This month, an inquest into the death of Kinew James will take place in Regina. A prisonmate remembers.


 
Kinew and Kim. (No Credit)

Kinew James (left).

Kinew James was 35 when she died three years ago in a Saskatoon correctional facility, just a few months shy of being released. She had been incarcerated for half her life—from the age of 18 onwards. In Maclean’s Feb. 29 cover story, “You’ll never get out,” about Canada’s sky-high Indigenous incarceration rates, James’s story was featured as a prime example of the indignities and horrors of a system that seems incapable of dealing with traumatized, mentally ill inmates. Later this month, James’s death will be the subject of a public inquiry in Regina.
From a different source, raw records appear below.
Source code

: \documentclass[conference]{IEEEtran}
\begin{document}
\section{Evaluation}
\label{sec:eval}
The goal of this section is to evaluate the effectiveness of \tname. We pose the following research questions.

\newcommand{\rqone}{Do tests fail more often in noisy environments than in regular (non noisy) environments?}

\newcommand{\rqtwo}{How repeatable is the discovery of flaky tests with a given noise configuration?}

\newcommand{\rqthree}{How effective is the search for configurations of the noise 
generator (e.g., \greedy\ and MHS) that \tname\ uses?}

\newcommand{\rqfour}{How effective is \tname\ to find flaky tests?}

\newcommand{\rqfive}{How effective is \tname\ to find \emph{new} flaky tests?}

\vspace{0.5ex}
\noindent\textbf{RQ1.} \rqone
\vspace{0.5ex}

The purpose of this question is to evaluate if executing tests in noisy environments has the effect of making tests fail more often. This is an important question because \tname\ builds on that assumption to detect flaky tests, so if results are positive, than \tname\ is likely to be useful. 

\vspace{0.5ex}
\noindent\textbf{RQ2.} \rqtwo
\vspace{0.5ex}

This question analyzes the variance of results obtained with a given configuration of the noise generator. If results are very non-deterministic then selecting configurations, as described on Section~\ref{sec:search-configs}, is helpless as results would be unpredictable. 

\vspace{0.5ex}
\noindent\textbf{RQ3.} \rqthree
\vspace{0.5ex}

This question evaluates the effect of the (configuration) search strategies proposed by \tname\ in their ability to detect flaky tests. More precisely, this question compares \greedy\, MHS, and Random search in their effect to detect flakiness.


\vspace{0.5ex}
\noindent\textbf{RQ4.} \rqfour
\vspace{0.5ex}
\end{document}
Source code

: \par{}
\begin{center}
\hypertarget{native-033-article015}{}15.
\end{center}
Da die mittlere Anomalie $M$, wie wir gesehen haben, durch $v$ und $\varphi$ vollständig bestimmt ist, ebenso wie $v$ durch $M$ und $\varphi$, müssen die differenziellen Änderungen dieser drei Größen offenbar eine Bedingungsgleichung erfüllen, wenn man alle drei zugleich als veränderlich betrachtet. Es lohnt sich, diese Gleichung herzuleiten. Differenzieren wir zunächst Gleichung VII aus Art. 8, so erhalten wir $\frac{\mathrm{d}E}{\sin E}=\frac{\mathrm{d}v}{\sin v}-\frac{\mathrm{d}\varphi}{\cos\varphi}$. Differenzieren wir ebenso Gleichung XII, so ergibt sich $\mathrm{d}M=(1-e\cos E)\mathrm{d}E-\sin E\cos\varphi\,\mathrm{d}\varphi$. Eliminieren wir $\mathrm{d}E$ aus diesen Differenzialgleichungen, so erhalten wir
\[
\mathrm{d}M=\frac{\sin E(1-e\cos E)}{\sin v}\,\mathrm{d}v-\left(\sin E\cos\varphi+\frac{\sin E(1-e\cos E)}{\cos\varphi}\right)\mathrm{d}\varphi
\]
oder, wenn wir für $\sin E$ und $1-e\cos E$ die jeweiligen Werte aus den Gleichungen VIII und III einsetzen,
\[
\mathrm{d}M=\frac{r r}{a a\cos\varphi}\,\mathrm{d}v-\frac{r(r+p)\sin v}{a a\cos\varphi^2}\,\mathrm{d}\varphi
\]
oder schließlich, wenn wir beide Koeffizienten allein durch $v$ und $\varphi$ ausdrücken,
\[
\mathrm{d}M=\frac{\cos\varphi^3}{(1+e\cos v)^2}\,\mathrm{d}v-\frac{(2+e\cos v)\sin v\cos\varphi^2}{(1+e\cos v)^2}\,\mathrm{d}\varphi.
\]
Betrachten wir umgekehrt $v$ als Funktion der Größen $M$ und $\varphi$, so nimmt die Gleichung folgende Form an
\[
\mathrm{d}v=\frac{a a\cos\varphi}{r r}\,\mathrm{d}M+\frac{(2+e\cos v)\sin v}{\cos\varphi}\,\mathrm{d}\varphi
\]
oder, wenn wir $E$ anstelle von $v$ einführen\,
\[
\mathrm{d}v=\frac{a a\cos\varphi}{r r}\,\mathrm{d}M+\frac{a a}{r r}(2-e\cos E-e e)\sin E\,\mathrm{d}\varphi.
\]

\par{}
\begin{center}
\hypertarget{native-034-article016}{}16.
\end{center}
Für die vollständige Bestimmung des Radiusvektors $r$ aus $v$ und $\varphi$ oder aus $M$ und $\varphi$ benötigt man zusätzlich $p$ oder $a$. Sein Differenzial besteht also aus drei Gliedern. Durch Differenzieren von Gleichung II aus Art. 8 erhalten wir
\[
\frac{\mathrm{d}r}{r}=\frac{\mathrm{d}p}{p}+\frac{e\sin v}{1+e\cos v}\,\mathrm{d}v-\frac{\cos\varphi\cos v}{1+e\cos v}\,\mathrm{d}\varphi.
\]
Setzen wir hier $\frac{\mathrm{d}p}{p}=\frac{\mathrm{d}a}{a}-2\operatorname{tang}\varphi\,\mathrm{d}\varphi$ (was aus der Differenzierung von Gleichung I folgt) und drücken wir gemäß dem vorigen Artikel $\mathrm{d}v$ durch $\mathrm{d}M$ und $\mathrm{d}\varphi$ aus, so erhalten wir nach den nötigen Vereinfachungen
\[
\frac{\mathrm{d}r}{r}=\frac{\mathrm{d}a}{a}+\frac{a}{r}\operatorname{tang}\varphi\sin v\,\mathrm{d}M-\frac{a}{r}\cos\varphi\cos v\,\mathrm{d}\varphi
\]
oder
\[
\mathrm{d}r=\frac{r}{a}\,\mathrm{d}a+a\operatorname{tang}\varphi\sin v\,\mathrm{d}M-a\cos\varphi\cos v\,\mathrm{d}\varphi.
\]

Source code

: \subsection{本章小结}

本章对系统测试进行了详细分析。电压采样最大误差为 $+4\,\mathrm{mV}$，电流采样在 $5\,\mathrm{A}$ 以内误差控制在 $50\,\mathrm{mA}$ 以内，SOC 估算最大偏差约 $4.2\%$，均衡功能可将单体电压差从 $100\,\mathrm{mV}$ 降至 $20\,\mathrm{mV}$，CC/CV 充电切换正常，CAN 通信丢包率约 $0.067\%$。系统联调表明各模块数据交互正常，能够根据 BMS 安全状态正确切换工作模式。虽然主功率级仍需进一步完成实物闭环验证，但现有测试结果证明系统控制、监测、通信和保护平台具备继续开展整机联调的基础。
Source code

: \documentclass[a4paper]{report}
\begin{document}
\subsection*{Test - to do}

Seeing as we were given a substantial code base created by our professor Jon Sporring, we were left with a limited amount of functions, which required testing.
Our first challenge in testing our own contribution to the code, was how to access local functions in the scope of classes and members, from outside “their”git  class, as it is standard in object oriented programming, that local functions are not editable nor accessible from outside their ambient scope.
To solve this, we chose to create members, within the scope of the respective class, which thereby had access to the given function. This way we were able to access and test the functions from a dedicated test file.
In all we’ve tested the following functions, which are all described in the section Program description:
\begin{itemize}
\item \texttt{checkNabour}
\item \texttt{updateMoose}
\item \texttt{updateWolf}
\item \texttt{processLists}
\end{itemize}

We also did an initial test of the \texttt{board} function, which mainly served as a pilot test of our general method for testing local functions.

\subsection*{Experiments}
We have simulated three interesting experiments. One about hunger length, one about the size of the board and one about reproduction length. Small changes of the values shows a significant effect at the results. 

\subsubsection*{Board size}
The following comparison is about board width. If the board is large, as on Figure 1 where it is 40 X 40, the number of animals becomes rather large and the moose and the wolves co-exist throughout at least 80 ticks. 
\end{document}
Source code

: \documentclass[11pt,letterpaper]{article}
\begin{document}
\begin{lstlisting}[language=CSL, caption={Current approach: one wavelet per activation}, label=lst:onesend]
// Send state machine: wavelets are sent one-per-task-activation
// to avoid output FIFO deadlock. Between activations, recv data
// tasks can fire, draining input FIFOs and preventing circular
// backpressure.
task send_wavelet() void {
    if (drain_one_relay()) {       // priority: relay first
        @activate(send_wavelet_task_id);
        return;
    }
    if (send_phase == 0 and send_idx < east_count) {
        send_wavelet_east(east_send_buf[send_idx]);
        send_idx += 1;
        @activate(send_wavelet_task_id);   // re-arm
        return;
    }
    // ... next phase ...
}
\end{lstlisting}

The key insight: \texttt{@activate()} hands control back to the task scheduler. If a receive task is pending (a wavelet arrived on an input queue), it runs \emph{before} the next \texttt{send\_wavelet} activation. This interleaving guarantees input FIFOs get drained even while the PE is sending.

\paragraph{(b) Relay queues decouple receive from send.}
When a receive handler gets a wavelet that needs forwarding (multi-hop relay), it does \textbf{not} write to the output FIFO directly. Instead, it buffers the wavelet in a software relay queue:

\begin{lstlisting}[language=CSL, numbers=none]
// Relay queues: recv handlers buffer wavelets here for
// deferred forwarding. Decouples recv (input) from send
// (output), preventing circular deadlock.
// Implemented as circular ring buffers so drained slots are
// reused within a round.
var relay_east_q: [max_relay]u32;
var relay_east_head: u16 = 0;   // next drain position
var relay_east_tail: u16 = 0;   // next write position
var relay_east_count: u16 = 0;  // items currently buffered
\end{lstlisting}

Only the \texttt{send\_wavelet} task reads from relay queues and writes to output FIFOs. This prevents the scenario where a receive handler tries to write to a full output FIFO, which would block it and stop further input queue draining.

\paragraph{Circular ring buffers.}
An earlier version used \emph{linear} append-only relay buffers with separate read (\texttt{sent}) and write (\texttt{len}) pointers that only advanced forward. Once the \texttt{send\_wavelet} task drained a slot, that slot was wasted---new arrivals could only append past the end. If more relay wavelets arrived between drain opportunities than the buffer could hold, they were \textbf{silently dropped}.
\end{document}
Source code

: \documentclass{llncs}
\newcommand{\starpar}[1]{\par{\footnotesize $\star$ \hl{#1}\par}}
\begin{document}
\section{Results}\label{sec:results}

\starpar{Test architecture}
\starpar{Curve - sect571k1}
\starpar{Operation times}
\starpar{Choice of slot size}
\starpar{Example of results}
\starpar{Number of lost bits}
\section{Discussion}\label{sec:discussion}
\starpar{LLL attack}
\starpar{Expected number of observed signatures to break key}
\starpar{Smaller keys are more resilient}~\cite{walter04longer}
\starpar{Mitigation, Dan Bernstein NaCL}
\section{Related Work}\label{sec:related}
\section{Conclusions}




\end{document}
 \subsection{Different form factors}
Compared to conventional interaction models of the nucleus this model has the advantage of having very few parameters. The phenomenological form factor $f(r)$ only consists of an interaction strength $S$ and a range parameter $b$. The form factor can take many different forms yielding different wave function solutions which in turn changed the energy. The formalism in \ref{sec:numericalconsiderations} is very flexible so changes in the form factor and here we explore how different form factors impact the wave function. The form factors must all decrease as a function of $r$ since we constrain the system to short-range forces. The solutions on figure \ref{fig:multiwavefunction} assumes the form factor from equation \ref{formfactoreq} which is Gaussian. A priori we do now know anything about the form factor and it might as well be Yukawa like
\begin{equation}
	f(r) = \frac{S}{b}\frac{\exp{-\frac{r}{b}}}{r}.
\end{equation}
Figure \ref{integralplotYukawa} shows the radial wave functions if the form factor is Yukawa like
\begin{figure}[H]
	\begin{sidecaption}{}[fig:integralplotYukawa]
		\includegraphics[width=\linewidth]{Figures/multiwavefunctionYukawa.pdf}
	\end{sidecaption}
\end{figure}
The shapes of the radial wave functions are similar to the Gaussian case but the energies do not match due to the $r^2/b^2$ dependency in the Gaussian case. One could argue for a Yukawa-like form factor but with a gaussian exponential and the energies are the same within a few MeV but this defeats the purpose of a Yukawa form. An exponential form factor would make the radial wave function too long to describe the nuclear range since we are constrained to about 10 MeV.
James was initially sentenced to six years, for arson and manslaughter, but inside, her mental health declined. She lashed out, repeatedly trying to harm and kill herself, and her sentence ballooned. Despite a host of mental health diagnoses, six of James’s 15 years in prison were spent in isolation—once for almost two years straight.

On the night of Jan. 20, 2013, James was heard moaning and calling for help, and repeatedly pressed the distress button in her cell. According to one report, corrections officers responded by muting the call button. When help did come, James was unresponsive; she was later declared dead from heart failure.

Maclean’s recently received the following letter from Nicole Kish, an inmate who served time with James at the Grand Valley Institute for Women, in Kitchener, Ont. (James was moved from Grand Valley after speaking out about guards she said were smuggling in goods in exchange for sexual favours.) Kish is currently serving a life sentence for second-degree murder, a crime she maintains she did not commit. She was convicted of the 2007 murder of Ross Hammond, who was attacked by a group of Toronto youth, and fatally stabbed. Kish was 21 at the time. – Nancy MacDonald

Nicole Kish.

Nicole Kish.

You recently published an article about systemic discrimination against Indigenous people in Canada. The article touched my heart and the hearts of many of the women at the Grand Valley Institution for Women, where I am imprisoned. The words resonated with us as truths we are not allowed to understand. When I read the comparison of prisons to “new residential schools,” I felt validated. We make this comparison inside all the time. We feel deeply concerned with many of the current practices in Canadian judicial and prison systems. We know they represent horrors because we experience those horrors.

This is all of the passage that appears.